The remnant storm winds shaved 15 minutes off the hour and-a-half flight. We came to D.C. to check on Aunt Rose’s house and garden in Georgetown. She passed over a year ago. In the interim, Rose has been decluttering and sprucing up.

The Artist’s Garden at Eragny, Camille Pissarro, 1898.

There was another mission.

Aunt Rose’s ashes now lie in rest. I won’t say where.

On many visits here, over 25 years, we would go down to the National Mall and visit the National Gallery of Art. There were always other stops nearby for gardens of joy.

Still Life with Insects and a Snail, Clara Peteers c.1610.

I didn’t grow up visiting museums. I have no memory of going to Louisville’s Speed Museum in my childhood. My interest in art didn’t begin until my mid-20s, simultaneous with my blooming passion for gardening. In the winter of 1976, I traveled alone through Europe on trains and busses, my destination always a museum or a garden.

On this latest visit to the National Gallery we went straight to the Vermeer and DaVinci paintings—Aunt Rose’s favorites—but soon the rich abundance of  flowers and fruits, adjacent to the portraits, came to life.
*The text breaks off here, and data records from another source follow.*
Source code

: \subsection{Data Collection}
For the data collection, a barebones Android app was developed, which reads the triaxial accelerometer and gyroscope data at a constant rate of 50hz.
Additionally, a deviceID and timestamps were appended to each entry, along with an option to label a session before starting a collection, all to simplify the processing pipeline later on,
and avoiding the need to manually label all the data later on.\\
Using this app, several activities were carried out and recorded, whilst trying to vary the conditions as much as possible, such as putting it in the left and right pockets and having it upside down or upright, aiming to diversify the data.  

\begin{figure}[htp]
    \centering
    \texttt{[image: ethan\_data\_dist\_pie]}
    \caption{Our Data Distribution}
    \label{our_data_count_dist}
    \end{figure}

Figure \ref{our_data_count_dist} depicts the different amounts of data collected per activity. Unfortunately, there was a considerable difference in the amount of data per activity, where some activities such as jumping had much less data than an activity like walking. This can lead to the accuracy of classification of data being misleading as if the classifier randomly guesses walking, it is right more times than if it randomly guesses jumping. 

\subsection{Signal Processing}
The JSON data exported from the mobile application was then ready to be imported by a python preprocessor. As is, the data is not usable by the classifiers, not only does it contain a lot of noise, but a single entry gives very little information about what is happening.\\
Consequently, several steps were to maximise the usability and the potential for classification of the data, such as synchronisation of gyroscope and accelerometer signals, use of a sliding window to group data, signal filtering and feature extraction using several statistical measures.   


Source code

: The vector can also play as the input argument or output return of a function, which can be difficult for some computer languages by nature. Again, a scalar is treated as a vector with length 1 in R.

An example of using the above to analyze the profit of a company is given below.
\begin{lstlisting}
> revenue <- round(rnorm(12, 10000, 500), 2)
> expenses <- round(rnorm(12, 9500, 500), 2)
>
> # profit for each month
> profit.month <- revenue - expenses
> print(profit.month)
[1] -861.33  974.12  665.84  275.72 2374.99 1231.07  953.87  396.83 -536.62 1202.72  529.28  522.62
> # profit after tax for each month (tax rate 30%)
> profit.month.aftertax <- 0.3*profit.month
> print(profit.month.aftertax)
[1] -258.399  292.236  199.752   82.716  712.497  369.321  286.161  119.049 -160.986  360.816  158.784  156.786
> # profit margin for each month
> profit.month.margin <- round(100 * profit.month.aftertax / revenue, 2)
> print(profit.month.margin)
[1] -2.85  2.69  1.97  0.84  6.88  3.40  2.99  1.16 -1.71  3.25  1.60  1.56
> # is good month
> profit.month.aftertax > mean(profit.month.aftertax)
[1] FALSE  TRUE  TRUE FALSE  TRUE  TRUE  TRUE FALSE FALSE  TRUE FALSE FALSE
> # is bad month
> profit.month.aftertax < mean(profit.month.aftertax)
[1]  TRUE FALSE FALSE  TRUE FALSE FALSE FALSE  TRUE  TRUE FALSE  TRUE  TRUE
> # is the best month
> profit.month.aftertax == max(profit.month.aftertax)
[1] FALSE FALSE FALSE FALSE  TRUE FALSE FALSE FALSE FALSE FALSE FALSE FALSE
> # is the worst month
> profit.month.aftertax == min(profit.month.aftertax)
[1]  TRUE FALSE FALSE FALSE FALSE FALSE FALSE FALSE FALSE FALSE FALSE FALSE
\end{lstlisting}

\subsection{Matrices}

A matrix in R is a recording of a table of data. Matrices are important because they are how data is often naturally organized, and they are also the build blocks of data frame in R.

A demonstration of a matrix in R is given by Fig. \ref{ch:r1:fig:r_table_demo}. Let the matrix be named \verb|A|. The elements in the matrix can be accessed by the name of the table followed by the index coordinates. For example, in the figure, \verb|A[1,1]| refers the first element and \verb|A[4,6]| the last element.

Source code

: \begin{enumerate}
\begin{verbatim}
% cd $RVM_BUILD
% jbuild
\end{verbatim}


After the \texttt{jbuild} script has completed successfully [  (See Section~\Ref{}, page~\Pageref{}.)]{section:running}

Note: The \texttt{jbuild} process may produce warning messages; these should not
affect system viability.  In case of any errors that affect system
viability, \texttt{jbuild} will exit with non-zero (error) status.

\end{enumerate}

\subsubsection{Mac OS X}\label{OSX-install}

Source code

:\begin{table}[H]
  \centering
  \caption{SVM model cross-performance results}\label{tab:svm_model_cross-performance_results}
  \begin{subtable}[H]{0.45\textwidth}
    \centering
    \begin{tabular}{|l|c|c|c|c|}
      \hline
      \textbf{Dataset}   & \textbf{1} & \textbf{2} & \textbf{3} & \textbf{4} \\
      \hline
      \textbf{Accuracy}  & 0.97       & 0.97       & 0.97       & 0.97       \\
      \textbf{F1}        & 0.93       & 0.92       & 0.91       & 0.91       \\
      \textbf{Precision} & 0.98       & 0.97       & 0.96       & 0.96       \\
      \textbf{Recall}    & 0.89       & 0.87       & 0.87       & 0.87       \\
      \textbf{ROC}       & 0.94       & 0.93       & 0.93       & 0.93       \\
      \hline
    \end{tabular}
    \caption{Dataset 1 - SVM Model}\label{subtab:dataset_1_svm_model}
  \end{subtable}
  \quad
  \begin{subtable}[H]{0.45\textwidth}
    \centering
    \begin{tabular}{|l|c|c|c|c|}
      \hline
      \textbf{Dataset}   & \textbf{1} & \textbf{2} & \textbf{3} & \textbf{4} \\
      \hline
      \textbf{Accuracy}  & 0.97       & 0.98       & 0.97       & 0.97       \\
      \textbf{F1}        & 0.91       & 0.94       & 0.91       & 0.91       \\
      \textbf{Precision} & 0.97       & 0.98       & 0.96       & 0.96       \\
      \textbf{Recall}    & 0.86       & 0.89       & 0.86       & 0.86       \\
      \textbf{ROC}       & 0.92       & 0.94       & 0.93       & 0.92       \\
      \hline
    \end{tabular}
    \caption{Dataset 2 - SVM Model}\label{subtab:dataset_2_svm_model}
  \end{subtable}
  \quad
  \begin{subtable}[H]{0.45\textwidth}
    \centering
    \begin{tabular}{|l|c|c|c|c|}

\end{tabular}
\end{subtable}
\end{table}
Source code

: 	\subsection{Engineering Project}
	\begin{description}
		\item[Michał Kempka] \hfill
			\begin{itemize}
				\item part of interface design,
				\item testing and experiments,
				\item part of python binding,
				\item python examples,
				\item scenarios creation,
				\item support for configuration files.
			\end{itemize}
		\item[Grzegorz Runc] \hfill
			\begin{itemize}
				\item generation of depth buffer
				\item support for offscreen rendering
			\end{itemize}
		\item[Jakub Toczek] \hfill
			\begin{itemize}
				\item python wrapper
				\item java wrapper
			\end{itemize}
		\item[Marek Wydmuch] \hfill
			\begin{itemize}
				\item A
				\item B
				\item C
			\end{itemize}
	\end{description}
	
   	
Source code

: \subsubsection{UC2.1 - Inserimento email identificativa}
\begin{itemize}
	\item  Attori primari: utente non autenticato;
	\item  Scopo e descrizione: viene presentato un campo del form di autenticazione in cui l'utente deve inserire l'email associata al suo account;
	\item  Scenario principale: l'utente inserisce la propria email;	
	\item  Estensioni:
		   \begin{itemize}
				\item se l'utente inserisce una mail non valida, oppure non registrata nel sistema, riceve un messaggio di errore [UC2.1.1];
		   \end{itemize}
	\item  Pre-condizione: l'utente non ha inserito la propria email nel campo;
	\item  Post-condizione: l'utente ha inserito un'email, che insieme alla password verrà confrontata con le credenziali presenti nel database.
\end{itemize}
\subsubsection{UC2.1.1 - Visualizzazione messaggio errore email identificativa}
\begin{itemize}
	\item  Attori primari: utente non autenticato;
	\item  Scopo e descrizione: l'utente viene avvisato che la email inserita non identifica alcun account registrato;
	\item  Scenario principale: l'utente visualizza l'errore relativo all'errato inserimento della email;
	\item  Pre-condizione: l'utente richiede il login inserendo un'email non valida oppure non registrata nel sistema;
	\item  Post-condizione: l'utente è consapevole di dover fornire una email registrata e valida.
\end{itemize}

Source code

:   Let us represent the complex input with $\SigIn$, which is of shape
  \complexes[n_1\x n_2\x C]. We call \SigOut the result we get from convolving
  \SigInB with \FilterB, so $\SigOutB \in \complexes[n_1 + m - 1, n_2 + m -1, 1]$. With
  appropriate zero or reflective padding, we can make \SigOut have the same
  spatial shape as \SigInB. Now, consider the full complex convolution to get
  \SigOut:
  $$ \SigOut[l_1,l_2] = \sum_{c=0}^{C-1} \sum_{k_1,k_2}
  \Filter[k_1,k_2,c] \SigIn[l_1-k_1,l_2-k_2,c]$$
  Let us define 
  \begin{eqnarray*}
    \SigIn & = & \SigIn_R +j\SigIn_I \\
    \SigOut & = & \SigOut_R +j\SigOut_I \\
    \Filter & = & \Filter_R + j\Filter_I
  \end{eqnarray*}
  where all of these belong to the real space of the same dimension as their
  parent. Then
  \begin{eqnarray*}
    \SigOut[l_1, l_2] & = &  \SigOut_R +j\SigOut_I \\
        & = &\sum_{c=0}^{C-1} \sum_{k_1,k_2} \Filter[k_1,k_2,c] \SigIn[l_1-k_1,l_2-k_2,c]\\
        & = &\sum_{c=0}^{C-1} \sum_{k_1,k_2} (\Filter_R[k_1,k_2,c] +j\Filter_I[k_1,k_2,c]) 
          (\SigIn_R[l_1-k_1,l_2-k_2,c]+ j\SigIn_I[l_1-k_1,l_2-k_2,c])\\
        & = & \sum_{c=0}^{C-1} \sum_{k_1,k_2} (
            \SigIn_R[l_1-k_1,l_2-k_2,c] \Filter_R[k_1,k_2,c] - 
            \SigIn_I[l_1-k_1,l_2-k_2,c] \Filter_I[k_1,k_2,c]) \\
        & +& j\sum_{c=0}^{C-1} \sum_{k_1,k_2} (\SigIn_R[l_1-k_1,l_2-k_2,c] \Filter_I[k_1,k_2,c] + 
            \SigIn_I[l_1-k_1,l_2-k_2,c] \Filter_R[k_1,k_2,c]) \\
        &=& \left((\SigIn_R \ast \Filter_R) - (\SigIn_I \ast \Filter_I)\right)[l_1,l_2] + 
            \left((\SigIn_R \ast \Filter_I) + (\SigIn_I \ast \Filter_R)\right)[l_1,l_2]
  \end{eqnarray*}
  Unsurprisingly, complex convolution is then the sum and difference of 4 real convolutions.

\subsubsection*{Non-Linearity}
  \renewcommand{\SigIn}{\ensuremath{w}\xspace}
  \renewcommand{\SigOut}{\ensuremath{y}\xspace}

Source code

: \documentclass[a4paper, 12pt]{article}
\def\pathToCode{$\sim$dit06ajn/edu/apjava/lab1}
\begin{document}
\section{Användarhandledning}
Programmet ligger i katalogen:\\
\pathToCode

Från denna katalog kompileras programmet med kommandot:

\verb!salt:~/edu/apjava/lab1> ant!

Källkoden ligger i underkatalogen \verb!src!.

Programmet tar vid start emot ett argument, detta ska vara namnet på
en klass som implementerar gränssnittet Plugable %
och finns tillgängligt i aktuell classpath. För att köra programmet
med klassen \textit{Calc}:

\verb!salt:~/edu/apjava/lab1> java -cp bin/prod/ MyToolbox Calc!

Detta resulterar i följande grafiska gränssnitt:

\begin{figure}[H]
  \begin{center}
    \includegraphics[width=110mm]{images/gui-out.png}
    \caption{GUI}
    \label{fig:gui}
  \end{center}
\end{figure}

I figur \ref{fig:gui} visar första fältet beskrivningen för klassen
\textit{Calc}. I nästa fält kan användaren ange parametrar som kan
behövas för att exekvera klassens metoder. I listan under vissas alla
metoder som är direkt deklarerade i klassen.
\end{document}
I’d seen many of these paintings before, but Aunt Rose was drawing me closer still.

Girl with a Flute, attributed to Johannes Vermeer, 1665-1675.

The Artist’s Garden at Vetheuil, Claude Monet, 1881.

The Artist’s Garden at Eragny, Camille Pissaro, 1898.

The Artist’s Garden at Eragny, Camille Pissaro, 1898.

We returned home three mild, cloudless days later, to a Commonwealth still in shock.

We are closing in on the winter solstice. What’s left will be uncertainty and a slow walk toward spring.

This winter I will search for beautiful flowers at Louisville’s Speed Museum and pray for the blessings of cherry blossoms next spring on the National Mall Tidal Basin.